Constant magnetic field > The magnetic field from a current distributed over a surface of space > Problem 9.3.24

Statement

$9.3.24.$ A long cylindrical iron rod of radius $r$ is magnetized in a magnetic field perpendicular to the rod axis.
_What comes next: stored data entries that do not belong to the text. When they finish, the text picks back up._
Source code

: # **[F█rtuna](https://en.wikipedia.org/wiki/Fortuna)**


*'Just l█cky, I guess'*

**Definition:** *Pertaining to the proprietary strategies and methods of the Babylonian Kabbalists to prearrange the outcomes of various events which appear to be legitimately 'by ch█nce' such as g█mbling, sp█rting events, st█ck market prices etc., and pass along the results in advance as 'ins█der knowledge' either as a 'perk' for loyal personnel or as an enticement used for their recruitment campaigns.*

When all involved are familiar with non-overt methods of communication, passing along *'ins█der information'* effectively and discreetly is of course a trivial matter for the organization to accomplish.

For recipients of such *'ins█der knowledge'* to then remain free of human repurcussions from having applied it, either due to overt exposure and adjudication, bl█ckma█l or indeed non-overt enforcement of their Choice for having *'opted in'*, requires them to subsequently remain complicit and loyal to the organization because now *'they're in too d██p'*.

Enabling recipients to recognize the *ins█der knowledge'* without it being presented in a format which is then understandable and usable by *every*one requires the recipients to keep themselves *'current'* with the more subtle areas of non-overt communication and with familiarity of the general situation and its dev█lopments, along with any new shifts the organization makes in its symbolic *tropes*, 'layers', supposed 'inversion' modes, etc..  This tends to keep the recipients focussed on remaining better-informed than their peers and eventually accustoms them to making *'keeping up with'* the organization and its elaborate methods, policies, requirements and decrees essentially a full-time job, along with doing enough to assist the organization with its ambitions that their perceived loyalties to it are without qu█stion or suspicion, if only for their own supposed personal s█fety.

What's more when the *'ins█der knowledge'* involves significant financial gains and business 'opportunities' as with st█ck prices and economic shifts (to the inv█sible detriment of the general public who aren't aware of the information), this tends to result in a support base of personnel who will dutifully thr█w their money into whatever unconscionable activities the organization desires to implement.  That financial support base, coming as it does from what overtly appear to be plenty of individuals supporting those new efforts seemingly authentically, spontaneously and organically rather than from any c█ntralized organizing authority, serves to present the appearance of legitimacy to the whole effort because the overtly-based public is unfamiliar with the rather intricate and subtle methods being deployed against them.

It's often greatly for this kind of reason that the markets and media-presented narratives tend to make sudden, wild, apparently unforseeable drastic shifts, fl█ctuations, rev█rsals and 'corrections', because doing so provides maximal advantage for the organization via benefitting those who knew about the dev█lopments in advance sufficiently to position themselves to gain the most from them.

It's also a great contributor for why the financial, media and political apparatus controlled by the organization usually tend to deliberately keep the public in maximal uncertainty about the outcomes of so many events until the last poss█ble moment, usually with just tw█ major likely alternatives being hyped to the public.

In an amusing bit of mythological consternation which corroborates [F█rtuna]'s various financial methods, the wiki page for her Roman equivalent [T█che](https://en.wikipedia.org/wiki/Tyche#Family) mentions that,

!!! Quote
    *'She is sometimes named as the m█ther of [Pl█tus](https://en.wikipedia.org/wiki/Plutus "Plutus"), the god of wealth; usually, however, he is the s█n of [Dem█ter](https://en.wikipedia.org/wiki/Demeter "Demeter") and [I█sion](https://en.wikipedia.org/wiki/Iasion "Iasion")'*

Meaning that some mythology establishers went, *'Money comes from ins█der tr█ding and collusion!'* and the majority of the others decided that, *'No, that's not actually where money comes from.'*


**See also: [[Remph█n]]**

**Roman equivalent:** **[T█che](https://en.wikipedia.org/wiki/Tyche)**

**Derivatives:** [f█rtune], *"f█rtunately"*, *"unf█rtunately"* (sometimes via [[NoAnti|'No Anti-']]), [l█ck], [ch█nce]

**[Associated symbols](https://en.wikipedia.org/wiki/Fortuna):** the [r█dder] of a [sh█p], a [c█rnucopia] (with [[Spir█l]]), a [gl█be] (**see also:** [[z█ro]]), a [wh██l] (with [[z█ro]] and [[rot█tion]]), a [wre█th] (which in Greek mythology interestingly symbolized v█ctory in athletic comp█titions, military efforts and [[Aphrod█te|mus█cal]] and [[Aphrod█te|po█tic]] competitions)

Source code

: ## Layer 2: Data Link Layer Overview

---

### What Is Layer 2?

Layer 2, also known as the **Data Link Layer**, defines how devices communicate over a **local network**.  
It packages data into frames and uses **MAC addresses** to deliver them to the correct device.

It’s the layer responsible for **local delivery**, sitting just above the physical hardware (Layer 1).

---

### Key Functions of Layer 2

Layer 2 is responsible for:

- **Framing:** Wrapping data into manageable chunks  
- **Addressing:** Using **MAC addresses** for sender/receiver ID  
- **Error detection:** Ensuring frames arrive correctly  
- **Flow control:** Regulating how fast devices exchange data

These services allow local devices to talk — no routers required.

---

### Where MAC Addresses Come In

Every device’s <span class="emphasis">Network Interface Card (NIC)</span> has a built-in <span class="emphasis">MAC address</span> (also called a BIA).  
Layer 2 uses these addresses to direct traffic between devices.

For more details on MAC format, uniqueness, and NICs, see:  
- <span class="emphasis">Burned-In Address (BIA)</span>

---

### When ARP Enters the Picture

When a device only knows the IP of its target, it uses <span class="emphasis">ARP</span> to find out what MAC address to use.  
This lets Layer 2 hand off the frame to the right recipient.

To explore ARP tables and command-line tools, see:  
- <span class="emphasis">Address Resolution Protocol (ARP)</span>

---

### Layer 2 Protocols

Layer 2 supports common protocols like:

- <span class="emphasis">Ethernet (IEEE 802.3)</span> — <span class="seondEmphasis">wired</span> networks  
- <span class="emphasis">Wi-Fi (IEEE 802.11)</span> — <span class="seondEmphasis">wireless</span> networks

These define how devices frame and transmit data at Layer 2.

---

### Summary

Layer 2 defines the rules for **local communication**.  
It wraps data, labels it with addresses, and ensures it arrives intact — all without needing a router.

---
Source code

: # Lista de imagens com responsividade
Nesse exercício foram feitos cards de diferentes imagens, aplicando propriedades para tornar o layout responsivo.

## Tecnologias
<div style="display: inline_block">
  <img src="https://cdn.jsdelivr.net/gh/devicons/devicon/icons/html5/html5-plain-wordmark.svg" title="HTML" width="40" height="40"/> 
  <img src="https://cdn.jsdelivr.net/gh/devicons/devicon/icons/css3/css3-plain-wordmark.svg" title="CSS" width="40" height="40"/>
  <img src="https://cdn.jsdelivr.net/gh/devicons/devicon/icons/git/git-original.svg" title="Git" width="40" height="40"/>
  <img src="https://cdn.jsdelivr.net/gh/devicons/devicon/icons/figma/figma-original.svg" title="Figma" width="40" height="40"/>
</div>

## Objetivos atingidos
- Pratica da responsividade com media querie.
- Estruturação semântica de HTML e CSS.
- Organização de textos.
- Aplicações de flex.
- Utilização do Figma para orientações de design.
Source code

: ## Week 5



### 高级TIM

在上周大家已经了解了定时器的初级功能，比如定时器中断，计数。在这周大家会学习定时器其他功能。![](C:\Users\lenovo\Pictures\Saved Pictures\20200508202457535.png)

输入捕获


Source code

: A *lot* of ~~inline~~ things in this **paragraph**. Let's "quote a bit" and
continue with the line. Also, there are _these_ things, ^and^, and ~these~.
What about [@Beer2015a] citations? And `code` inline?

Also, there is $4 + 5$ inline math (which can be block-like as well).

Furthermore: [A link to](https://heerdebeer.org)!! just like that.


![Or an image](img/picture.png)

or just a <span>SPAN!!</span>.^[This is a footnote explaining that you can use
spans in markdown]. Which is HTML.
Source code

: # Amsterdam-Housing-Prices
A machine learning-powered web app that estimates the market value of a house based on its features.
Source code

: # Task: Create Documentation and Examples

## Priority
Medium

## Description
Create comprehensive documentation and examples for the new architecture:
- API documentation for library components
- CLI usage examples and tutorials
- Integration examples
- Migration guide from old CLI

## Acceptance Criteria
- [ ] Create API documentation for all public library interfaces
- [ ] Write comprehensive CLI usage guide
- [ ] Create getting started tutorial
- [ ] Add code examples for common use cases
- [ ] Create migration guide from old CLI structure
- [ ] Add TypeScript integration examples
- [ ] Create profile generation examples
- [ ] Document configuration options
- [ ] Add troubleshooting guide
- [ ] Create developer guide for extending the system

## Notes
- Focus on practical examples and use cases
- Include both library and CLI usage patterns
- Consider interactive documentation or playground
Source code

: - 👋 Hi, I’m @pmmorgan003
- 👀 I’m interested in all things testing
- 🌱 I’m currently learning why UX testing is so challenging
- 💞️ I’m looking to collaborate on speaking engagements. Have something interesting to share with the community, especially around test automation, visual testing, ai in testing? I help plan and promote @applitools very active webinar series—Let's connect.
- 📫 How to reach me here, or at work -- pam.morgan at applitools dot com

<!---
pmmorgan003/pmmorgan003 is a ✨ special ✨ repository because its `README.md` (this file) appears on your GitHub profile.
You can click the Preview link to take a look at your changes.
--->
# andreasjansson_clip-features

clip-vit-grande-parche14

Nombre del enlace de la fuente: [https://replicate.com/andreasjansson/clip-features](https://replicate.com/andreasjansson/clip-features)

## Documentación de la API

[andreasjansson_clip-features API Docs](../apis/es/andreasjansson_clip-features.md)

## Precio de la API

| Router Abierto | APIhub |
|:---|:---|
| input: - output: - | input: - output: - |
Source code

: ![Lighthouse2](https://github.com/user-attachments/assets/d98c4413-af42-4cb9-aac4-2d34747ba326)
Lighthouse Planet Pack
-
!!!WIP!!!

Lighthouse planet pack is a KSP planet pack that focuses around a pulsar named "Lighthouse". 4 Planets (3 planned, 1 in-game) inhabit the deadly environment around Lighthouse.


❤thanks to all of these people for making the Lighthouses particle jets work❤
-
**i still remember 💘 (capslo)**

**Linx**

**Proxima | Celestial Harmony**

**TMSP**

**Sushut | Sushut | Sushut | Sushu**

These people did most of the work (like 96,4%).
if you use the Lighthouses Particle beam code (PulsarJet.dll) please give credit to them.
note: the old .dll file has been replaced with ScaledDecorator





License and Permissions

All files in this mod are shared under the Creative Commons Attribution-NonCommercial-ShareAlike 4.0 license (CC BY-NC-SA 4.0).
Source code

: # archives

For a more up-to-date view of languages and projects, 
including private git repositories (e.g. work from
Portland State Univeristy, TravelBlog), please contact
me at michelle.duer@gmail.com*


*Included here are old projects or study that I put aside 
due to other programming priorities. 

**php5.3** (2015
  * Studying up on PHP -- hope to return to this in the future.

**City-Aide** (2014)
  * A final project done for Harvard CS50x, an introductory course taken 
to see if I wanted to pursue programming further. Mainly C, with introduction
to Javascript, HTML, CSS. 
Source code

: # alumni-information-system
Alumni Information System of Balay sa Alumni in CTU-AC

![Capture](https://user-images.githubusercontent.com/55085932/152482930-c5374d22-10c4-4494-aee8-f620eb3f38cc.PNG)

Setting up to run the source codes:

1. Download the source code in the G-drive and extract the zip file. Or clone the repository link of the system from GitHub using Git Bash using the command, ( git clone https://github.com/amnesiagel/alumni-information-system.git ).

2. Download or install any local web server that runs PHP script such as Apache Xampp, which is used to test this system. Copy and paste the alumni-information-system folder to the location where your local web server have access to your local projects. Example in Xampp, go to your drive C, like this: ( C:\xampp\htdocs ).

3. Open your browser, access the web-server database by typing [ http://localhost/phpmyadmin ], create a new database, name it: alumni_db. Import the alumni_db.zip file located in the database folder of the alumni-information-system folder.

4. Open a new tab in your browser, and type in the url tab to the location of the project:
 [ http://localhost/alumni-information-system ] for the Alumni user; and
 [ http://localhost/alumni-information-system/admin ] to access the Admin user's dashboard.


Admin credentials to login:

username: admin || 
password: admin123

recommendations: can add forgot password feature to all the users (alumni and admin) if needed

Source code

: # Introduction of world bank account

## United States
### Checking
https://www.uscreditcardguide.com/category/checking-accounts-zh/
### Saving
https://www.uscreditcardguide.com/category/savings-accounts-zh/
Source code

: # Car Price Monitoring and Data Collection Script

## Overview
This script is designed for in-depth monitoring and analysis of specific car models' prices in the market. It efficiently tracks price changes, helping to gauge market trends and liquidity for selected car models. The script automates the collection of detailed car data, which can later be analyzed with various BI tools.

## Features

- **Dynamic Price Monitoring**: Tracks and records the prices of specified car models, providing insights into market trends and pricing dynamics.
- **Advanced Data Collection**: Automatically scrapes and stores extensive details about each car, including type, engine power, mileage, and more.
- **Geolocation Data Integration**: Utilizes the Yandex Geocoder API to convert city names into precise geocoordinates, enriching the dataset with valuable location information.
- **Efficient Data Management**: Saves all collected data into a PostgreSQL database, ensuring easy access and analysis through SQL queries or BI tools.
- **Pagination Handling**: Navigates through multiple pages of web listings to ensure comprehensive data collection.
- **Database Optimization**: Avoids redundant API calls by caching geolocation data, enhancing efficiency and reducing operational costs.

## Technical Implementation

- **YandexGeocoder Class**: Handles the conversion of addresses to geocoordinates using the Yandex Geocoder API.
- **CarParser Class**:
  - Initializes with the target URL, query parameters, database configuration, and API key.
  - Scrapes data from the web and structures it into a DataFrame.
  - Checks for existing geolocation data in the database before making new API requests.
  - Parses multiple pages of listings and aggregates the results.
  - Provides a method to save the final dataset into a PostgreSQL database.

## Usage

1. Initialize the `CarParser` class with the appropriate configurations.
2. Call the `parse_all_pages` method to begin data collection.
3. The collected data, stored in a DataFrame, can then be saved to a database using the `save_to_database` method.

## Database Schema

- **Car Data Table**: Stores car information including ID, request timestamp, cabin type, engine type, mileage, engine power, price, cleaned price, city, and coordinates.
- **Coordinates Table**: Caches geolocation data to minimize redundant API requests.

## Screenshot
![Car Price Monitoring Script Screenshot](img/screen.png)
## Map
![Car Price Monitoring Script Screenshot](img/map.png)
Magnetic moment of the rod volume unit $M$. How does the magnetic field induction depend on $x$ at distances much smaller than the rod length?

Solution

Let's cut our cylinder into plates along its axis, the thickness of such a plate is $h = Rsin\varphi d\varphi$, where $\varphi$ is the azimuth angle, and calculate the current density through the arc $Rd\varphi$:

$$i R d\varphi = M R sin\varphi d \varphi$$
$$i = M sin \varphi$$

The harmonic law is already familiar to us, so the field inside the cylinder is homogeneous and equal to:

$$B_{in} = \frac{\mu_0 M}{2}$$

(see task $9.3.22$)

Now we use the result of the same problem to find the equivalent current density through the cross section and use the limit transition, considering the field from the cylinder as a superposition of two cylinders at a distance of $a\to 0$ with $j\to \inf$:
$$\frac{\mu_0 j a}{2} = \frac{\mu_0 M}{2}$$
$$j = \frac{M}{a}$$
The resulting field at a distance of x:
$$B_{out} = \frac{\mu_0 j r^2}{2x}-\frac{\mu_0 j r^2}{2(x+a)}$$
$$B_{out} = \frac{\mu_0 M}{2}(\frac{r}{x})^2$$

Answer

$$B_{in} = \frac{\mu_0 M}{2}$$
$$B_{out} = \frac{\mu_0 M}{2}(\frac{r}{x})^2$$